A credit rating agency is a company which rates the debtors on the basis of their ability to pay back the debt in a timely manner. They rate large scale borrowers, whether companies or governments. This rating analyzes the general creditworthiness of a country or foreign government. Sovereign credit ratings take into account the overall economic conditions of a country including the volume of foreign, public and private investment, capital market transparency and foreign currency reserves. There are three big credit rating agencies in the world which are Standard and Poor’s (S&P), Moody’s and Fitch Ratings. These agencies use letter codes to assess issuers. The highest score is a Triple A (AAA) and the lowest a Single D. The scale runs as follows: AAA, AA, A, BBB, BB, B, CCC, CC, C, and D.

Ratings can be made more specific by using + and – signs. For example, an issuer can be rated AAA+ or B-. Anything BB+ or below is considered high-yield, or “junk” bonds.


Credit rating agencies provide investors with objective analyses and independent assessments of companies and countries that issue such securities. They provide investors with information that helps them whether can repay their debts or not. These credit ratings have real effects upon an issuer and their ability to secure funding. The lower their rating, the better interest rates they have to offer to attract investors.

Indian CRAs

The Indian credit rating industry has evolved over a period of time. Indian credit rating industry mainly comprises of CRISIL, ICRA, CARE, ONICRA, FITCH & SMERA. CRISIL is the largest credit rating agency in India, with a market share of greater than 60%. It is a full-service rating agency offering its services in manufacturing, service, financial and SME sectors.


CRISIL stands for Credit Rating Information Services of India Limited and it was the first credit rating agency set up in India in 1987. Today, CRISIL has become a global analytical company that rates companies, researches the markets and provides risk and policy advisory services to its clients. At the time of incorporation, the agency was promoted by ICICI Limited, UTI and many such financial institutions. The agency started operations in 1988.

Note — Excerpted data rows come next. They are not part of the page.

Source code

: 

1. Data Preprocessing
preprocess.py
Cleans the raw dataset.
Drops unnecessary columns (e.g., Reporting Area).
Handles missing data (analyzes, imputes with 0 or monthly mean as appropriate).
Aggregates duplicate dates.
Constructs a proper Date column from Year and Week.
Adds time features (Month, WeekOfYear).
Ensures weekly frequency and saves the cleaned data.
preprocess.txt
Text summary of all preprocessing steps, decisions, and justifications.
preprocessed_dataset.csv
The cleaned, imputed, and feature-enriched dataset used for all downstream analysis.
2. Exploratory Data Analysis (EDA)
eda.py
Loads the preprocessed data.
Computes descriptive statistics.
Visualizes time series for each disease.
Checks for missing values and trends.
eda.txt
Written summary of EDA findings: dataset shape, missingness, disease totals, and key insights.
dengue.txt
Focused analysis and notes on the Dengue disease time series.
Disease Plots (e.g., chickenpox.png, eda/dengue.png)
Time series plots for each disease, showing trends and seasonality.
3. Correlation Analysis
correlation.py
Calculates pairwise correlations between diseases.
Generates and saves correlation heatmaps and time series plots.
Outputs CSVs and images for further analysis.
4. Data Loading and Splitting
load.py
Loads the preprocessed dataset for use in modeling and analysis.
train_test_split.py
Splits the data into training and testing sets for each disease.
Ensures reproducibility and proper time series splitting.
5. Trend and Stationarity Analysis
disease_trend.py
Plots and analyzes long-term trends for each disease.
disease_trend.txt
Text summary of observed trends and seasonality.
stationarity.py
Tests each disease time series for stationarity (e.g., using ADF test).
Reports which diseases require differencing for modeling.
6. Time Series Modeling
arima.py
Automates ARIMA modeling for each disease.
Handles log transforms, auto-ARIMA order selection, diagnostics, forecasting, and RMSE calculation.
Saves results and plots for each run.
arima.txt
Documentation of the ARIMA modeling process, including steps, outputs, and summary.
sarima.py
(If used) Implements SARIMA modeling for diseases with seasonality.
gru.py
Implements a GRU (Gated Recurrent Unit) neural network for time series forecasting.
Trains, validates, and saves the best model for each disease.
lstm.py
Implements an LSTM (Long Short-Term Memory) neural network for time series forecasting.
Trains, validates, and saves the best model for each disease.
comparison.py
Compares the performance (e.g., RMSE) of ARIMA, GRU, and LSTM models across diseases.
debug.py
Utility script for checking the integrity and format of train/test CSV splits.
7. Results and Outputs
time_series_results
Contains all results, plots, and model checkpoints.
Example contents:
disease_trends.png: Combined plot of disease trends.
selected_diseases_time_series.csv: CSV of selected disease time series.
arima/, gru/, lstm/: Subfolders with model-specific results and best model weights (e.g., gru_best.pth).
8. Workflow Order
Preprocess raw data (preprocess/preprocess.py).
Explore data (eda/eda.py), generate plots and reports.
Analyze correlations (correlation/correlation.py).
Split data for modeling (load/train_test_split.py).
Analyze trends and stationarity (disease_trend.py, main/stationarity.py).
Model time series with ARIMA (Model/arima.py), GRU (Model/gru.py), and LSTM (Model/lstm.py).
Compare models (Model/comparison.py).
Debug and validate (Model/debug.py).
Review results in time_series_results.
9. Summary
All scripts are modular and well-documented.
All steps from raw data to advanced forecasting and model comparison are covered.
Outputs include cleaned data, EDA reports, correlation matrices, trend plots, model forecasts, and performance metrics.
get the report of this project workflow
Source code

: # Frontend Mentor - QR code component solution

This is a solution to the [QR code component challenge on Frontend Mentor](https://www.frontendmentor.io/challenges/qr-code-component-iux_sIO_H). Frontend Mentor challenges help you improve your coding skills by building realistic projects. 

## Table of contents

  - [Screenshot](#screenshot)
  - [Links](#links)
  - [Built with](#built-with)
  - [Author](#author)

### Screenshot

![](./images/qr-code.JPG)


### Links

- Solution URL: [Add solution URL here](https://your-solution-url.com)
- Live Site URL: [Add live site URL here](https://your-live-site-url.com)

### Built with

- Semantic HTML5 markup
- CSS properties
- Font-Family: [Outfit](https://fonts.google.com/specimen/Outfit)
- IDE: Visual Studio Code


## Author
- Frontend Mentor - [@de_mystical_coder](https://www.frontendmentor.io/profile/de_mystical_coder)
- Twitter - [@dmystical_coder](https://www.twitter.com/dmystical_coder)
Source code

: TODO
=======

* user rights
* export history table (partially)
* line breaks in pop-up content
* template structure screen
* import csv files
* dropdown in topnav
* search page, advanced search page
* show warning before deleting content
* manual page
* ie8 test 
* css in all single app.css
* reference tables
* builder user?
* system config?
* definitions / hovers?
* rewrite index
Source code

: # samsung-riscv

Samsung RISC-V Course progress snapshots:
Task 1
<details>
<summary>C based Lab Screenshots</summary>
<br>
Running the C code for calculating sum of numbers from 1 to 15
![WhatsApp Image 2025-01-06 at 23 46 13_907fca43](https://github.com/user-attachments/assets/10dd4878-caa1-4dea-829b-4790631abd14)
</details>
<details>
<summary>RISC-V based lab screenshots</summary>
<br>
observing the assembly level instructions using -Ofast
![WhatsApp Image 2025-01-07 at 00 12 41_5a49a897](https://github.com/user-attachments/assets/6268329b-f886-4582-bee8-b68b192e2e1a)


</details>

Comparative Analysis of Indian and International Credit Rating Agencies

1. Quality of data available

After SEBI 2010 regulations, Indian Rating Agencies disclose the history of ratings outstanding, 5years average default rates, list of defaulted companies in each rating classes, number of ratings upgrade or downgrade in the year. US credit rating agencies in SEC NARSRO Filing, disclose current year’s average default rates in every rating category, rating distribution, speculative & investment grade default rate over years, causes of defaults, default rates in every region, default rate according to different type of issuers.

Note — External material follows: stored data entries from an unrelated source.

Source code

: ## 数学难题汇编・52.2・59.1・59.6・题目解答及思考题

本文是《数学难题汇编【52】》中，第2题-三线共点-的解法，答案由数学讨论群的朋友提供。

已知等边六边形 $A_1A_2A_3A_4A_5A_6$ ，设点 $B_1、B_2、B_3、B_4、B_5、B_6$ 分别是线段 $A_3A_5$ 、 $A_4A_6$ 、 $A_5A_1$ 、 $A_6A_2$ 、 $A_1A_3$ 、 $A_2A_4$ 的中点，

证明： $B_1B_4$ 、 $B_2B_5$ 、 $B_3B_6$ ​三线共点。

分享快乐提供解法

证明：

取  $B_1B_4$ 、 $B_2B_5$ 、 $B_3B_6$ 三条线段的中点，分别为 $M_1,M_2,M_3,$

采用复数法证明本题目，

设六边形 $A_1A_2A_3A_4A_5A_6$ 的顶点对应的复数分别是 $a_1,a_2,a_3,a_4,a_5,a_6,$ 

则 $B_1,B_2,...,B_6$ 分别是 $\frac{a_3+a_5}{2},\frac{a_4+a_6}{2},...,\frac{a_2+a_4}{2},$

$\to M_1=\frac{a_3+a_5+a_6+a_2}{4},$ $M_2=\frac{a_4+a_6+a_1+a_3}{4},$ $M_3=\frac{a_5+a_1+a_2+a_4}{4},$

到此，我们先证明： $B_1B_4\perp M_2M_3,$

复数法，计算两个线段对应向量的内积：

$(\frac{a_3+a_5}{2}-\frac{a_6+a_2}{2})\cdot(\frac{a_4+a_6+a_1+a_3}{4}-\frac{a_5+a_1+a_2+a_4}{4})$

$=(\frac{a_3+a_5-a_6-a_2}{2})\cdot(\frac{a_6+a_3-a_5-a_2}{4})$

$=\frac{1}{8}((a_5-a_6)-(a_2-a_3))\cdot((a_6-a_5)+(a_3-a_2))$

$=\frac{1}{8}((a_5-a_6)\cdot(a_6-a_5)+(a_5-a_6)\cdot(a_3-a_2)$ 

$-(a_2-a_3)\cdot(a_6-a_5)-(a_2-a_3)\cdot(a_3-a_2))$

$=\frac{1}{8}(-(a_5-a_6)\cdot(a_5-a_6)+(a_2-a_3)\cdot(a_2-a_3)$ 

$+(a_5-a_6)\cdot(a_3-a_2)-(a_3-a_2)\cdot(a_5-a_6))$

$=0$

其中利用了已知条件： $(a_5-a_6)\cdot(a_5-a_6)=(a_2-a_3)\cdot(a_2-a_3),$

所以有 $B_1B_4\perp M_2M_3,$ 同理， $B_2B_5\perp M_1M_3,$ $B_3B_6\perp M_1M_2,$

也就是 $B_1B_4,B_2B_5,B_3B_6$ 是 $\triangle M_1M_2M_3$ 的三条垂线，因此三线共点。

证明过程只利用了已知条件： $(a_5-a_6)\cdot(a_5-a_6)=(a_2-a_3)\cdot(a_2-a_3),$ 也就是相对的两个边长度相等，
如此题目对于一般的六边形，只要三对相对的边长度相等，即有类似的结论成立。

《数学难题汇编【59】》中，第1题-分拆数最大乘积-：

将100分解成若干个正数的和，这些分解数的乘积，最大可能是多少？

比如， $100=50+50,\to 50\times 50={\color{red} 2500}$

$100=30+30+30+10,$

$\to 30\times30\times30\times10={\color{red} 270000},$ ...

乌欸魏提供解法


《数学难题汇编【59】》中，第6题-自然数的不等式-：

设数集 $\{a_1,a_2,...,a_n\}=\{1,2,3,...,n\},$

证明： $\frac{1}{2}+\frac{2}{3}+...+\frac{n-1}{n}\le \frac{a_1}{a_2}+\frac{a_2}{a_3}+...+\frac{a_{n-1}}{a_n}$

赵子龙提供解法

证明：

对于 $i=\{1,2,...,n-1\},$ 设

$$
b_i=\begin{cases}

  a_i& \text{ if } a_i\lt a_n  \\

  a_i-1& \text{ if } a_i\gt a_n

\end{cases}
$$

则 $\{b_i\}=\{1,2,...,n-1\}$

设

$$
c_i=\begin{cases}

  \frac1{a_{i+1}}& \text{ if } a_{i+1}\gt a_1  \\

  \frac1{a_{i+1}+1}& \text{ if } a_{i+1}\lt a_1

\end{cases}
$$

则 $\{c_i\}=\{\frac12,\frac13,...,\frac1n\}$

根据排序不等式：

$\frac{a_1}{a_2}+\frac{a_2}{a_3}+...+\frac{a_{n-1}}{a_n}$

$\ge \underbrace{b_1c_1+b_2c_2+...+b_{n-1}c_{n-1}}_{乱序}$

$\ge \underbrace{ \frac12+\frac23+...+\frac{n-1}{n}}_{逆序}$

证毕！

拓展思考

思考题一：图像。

But there is a very high degree of variations in the information disclosed in default &transition studies of different rating agencies. While US CRAs provide sovereign ratings, Indian agencies do not.


2. Default Rates

In the case of Indian Rating Agencies, though the default rate in the highest two categories is almost nil, overall investment grade default rate was six times than International Credit Rating Agencies. So Indian Credit Rating Agencies need to relearn from their parent companies to reduce investment grade defaults.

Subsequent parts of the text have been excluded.